記録を消しても、記憶まで消えるわけじゃないんですね。

「思いだせない事は忘れる事とは違う」という文章を何かの小説で見たけど、思いだせない。つまり、忘れたわけじゃないという事です。

かたちのないものは、往々にして儚いですね。


3/3(水) 天気:晴れ





苦しい


3/4(木) 天気:晴れ

数ヶ月ぶりに病院にいった。

駐車場に梅の木があって、梢に鶯がとまっていた。原民喜の「うぐいす」という童話を思いだした。春先、家の庭の、梅の木の枝にとまりに来るうぐいすがいて、男の子はそれが毎日やって来るのを楽しみにしていたが、ある日父親が写真を撮って、その翌日からうぐいすは来なくなったという。

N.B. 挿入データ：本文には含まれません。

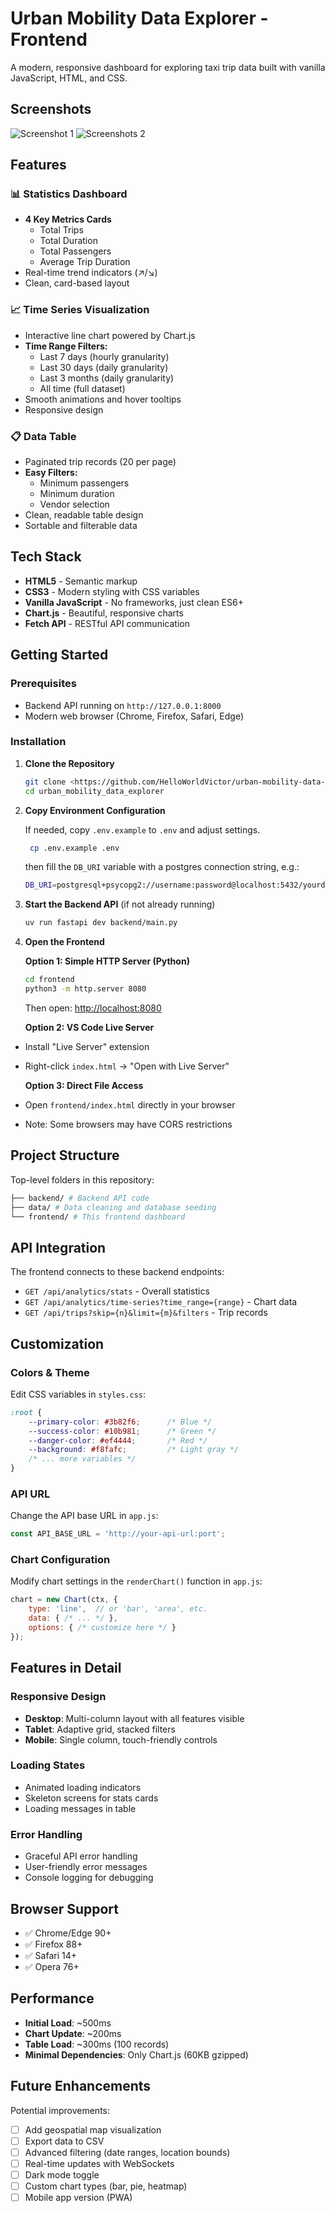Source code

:# Urban Mobility Data Explorer - Frontend

A modern, responsive dashboard for exploring taxi trip data built with vanilla JavaScript, HTML, and CSS.

## Screenshots

![Screenshot 1](./docs/image-1.png)
![Screenshots 2](./docs/image-2.png)

## Features

### 📊 Statistics Dashboard

- **4 Key Metrics Cards**
  - Total Trips
  - Total Duration
  - Total Passengers
  - Average Trip Duration
- Real-time trend indicators (↗/↘)
- Clean, card-based layout

### 📈 Time Series Visualization

- Interactive line chart powered by Chart.js
- **Time Range Filters:**
  - Last 7 days (hourly granularity)
  - Last 30 days (daily granularity)
  - Last 3 months (daily granularity)
  - All time (full dataset)
- Smooth animations and hover tooltips
- Responsive design

### 📋 Data Table

- Paginated trip records (20 per page)
- **Easy Filters:**
  - Minimum passengers
  - Minimum duration
  - Vendor selection
- Clean, readable table design
- Sortable and filterable data

## Tech Stack

- **HTML5** - Semantic markup
- **CSS3** - Modern styling with CSS variables
- **Vanilla JavaScript** - No frameworks, just clean ES6+
- **Chart.js** - Beautiful, responsive charts
- **Fetch API** - RESTful API communication

## Getting Started

### Prerequisites

- Backend API running on `http://127.0.0.1:8000`
- Modern web browser (Chrome, Firefox, Safari, Edge)

### Installation

1. **Clone the Repository**

   ```bash
   git clone <https://github.com/HelloWorldVictor/urban-mobility-data-explorer.git>
   cd urban_mobility_data_explorer
    ```

2. **Copy Environment Configuration**

   If needed, copy `.env.example` to `.env` and adjust settings.

   ```bash
    cp .env.example .env
    ```

    then fill the `DB_URI` variable with a postgres connection string, e.g.:

    ```bash
    DB_URI=postgresql+psycopg2://username:password@localhost:5432/yourdatabase
    ```

3. **Start the Backend API** (if not already running)

   ```bash
   uv run fastapi dev backend/main.py
   ```

4. **Open the Frontend**

   **Option 1: Simple HTTP Server (Python)**

   ```bash
   cd frontend
   python3 -m http.server 8080
   ```

   Then open: <http://localhost:8080>

   **Option 2: VS Code Live Server**

- Install "Live Server" extension
- Right-click `index.html` → "Open with Live Server"

   **Option 3: Direct File Access**

- Open `frontend/index.html` directly in your browser
- Note: Some browsers may have CORS restrictions

## Project Structure

Top-level folders in this repository:

```bash
├── backend/ # Backend API code
├── data/ # Data cleaning and database seeding
└── frontend/ # This frontend dashboard
```

## API Integration

The frontend connects to these backend endpoints:

- `GET /api/analytics/stats` - Overall statistics
- `GET /api/analytics/time-series?time_range={range}` - Chart data
- `GET /api/trips?skip={n}&limit={m}&filters` - Trip records

## Customization

### Colors & Theme

Edit CSS variables in `styles.css`:

```css
:root {
    --primary-color: #3b82f6;      /* Blue */
    --success-color: #10b981;      /* Green */
    --danger-color: #ef4444;       /* Red */
    --background: #f8fafc;         /* Light gray */
    /* ... more variables */
}
```

### API URL

Change the API base URL in `app.js`:

```javascript
const API_BASE_URL = 'http://your-api-url:port';
```

### Chart Configuration

Modify chart settings in the `renderChart()` function in `app.js`:

```javascript
chart = new Chart(ctx, {
    type: 'line',  // or 'bar', 'area', etc.
    data: { /* ... */ },
    options: { /* customize here */ }
});
```

## Features in Detail

### Responsive Design

- **Desktop**: Multi-column layout with all features visible
- **Tablet**: Adaptive grid, stacked filters
- **Mobile**: Single column, touch-friendly controls

### Loading States

- Animated loading indicators
- Skeleton screens for stats cards
- Loading messages in table

### Error Handling

- Graceful API error handling
- User-friendly error messages
- Console logging for debugging

## Browser Support

- ✅ Chrome/Edge 90+
- ✅ Firefox 88+
- ✅ Safari 14+
- ✅ Opera 76+

## Performance

- **Initial Load**: ~500ms
- **Chart Update**: ~200ms
- **Table Load**: ~300ms (100 records)
- **Minimal Dependencies**: Only Chart.js (60KB gzipped)

## Future Enhancements

Potential improvements:

- [ ] Add geospatial map visualization
- [ ] Export data to CSV
- [ ] Advanced filtering (date ranges, location bounds)
- [ ] Real-time updates with WebSockets
- [ ] Dark mode toggle
- [ ] Custom chart types (bar, pie, heatmap)
- [ ] Mobile app version (PWA)
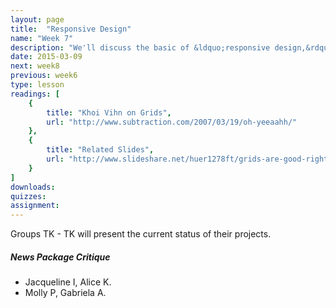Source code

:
 ```yaml
---
layout: page
title:  "Responsive Design"
name: "Week 7"
description: "We'll discuss the basic of &ldquo;responsive design,&rdquo; a way of designing and coding that ensures our stories look good on any sized device, from mobile phones to massive desktops."
date: 2015-03-09
next: week8
previous: week6
type: lesson
readings: [
    {
        title: "Khoi Vihn on Grids",
        url: "http://www.subtraction.com/2007/03/19/oh-yeeaahh/"
    },
    {
        title: "Related Slides",
        url: "http://www.slideshare.net/huer1278ft/grids-are-good-right"
    }
]
downloads: 
quizzes: 
assignment: 
---
```

Groups TK - TK will present the current status of their projects.

<h5>News Package Critique</h5>
<ul>
    <li>Jacqueline I, Alice K.</li>
    <li>Molly P, Gabriela A.</li>
</ul>
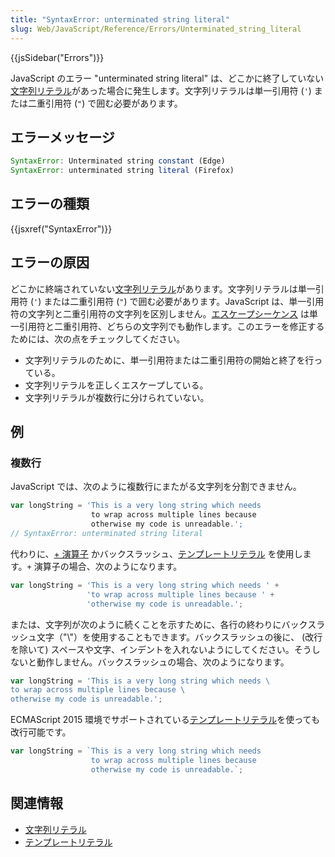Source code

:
 ```yaml
---
title: "SyntaxError: unterminated string literal"
slug: Web/JavaScript/Reference/Errors/Unterminated_string_literal
---
```


{{jsSidebar("Errors")}}

JavaScript のエラー "unterminated string literal" は、どこかに終了していない[文字列リテラル](/ja/docs/Web/JavaScript/Guide/Grammar_and_types#string_literals)があった場合に発生します。文字列リテラルは単一引用符 (`'`) または二重引用符 (`"`) で囲む必要があります。

## エラーメッセージ

```js
SyntaxError: Unterminated string constant (Edge)
SyntaxError: unterminated string literal (Firefox)
```

## エラーの種類

{{jsxref("SyntaxError")}}

## エラーの原因

どこかに終端されていない[文字列リテラル](/ja/docs/Web/JavaScript/Guide/Grammar_and_types#string_literals)があります。文字列リテラルは単一引用符 (`'`) または二重引用符 (`"`) で囲む必要があります。JavaScript は、単一引用符の文字列と二重引用符の文字列を区別しません。[エスケープシーケンス](/ja/docs/Web/JavaScript/Reference/Global_Objects/String#escape_notation) は単一引用符と二重引用符、どちらの文字列でも動作します。このエラーを修正するためには、次の点をチェックしてください。

- 文字列リテラルのために、単一引用符または二重引用符の開始と終了を行っている。
- 文字列リテラルを正しくエスケープしている。
- 文字列リテラルが複数行に分けられていない。

## 例

### 複数行

JavaScript では、次のように複数行にまたがる文字列を分割できません。

```js example-bad
var longString = 'This is a very long string which needs
                  to wrap across multiple lines because
                  otherwise my code is unreadable.';
// SyntaxError: unterminated string literal
```

代わりに、[+ 演算子](/ja/docs/Web/JavaScript/Reference/Operators/Addition) かバックスラッシュ、[テンプレートリテラル](/ja/docs/Web/JavaScript/Reference/Template_literals) を使用します。`+` 演算子の場合、次のようになります。

```js example-good
var longString = 'This is a very long string which needs ' +
                 'to wrap across multiple lines because ' +
                 'otherwise my code is unreadable.';
```

または、文字列が次のように続くことを示すために、各行の終わりにバックスラッシュ文字（"\\"）を使用することもできます。バックスラッシュの後に、 (改行を除いて) スペースや文字、インデントを入れないようにしてください。そうしないと動作しません。バックスラッシュの場合、次のようになります。

```js example-good
var longString = 'This is a very long string which needs \
to wrap across multiple lines because \
otherwise my code is unreadable.';
```

ECMAScript 2015 環境でサポートされている[テンプレートリテラル](/ja/docs/Web/JavaScript/Reference/Template_literals)を使っても改行可能です。

```js example-good
var longString = `This is a very long string which needs
                  to wrap across multiple lines because
                  otherwise my code is unreadable.`;
```

## 関連情報

- [文字列リテラル](/ja/docs/Web/JavaScript/Guide/Grammar_and_types#string_literals)
- [テンプレートリテラル](/ja/docs/Web/JavaScript/Reference/Template_literals)
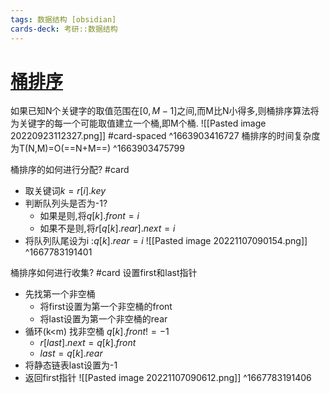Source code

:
 ```yaml
---
tags: 数据结构 [obsidian]
cards-deck: 考研::数据结构
---
```


# [桶排序](zotero://select/library/items/4YMFIHGM)
如果已知N个关键字的取值范围在$[0,M-1]$之间,而M比N小得多,则桶排序算法将为关键字的每一个可能取值建立一个桶,即M个桶.
![[Pasted image 20220923112327.png]]
#card-spaced 
^1663903416727
桶排序的时间复杂度为T(N,M)=O(==N+M==)
^1663903475799


桶排序的如何进行分配? #card 
- 取关键词$k=r[i].key$
- 判断队列头是否为-1?
	- 如果是则,将$q[k].front=i$
	- 如果不是则,将$r[q[k].rear].next=i$
- 将队列队尾设为i :$q[k].rear=i$
![[Pasted image 20221107090154.png]]
^1667783191401

桶排序如何进行收集? #card 
设置first和last指针
- 先找第一个非空桶
	- 将first设置为第一个非空桶的front
	- 将last设置为第一个非空桶的rear
- 循环(k<m) 找非空桶 $q[k].front!=-1$
	- $r[last].next=q[k].front$
	- $last=q[k].rear$
- 将静态链表last设置为-1
- 返回first指针
![[Pasted image 20221107090612.png]]
^1667783191406

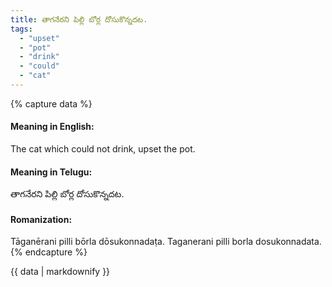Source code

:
 ```yaml
---
title: తాగనేరని పిల్లి బోర్ల దోసుకొన్నదట.
tags:
  - "upset"
  - "pot"
  - "drink"
  - "could"
  - "cat"
---
```


{% capture data %}
#### Meaning in English:
The cat which could not drink, upset the pot.

#### Meaning in Telugu:
తాగనేరని పిల్లి బోర్ల దోసుకొన్నదట.

#### Romanization:
Tāganērani pilli bōrla dōsukonnadaṭa.
Taganerani pilli borla dosukonnadata.
{% endcapture %}

{{ data | markdownify }}

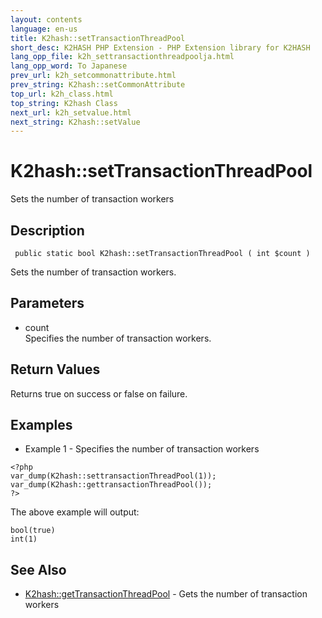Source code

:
 ```yaml
---
layout: contents
language: en-us
title: K2hash::setTransactionThreadPool
short_desc: K2HASH PHP Extension - PHP Extension library for K2HASH
lang_opp_file: k2h_settransactionthreadpoolja.html
lang_opp_word: To Japanese
prev_url: k2h_setcommonattribute.html
prev_string: K2hash::setCommonAttribute
top_url: k2h_class.html
top_string: K2hash Class
next_url: k2h_setvalue.html
next_string: K2hash::setValue
---
```


# K2hash::setTransactionThreadPool
Sets the number of transaction workers

## Description

```
 public static bool K2hash::setTransactionThreadPool ( int $count )
```

Sets the number of transaction workers.

## Parameters
- count  
Specifies the number of transaction workers.

## Return Values
Returns true on success or false on failure.

## Examples
- Example 1 - Specifies the number of transaction workers

```
<?php
var_dump(K2hash::settransactionThreadPool(1));
var_dump(K2hash::gettransactionThreadPool());
?>
```

The above example will output:

```
bool(true)
int(1)
```


## See Also
- [K2hash::getTransactionThreadPool](k2h_gettransactionthreadpool.html) - Gets the number of transaction workers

僕たち、さびしく無力なのだから、他になんにもできないのだから、せめて言葉だけでも、誠実こめてお贈りするのが、まことの、謙譲の美しい生きかたである、と僕はいまでは信じています。

(太宰治『葉桜と魔笛』)


私は弱いので、
悲しみに出遇ふごとに自分が支へきれずに、
生活を言葉に換へてしまひます。
そして堅くなりすぎるか
自堕落になりすぎるかしなければ、
自分を保つすべがないやうな破目になります。

(中原中也『寒い夜の自画像』)


死ぬんじゃありませんか、とぼくが言うと、彼女はすかさず、
「あなたこそ、死にそうですわよ」
と言って、ニッと笑った。その微笑は、ぼくの心にまるで針の様につきささった。

(織田作之助『ひとりすまう』)


生きるか、死ぬか、二つしか、ありやせぬ。

(坂口安吾『不良少年とキリスト』)




何も信じずに生きるなんて、死んでいるのと同じだ、と思った。
















待つ、祈る、信じる。その繰り返しだ。それだけの事だ。それ以外に大事な事なんて、何も無いんだ。それだけだ。本当に、それだけだ。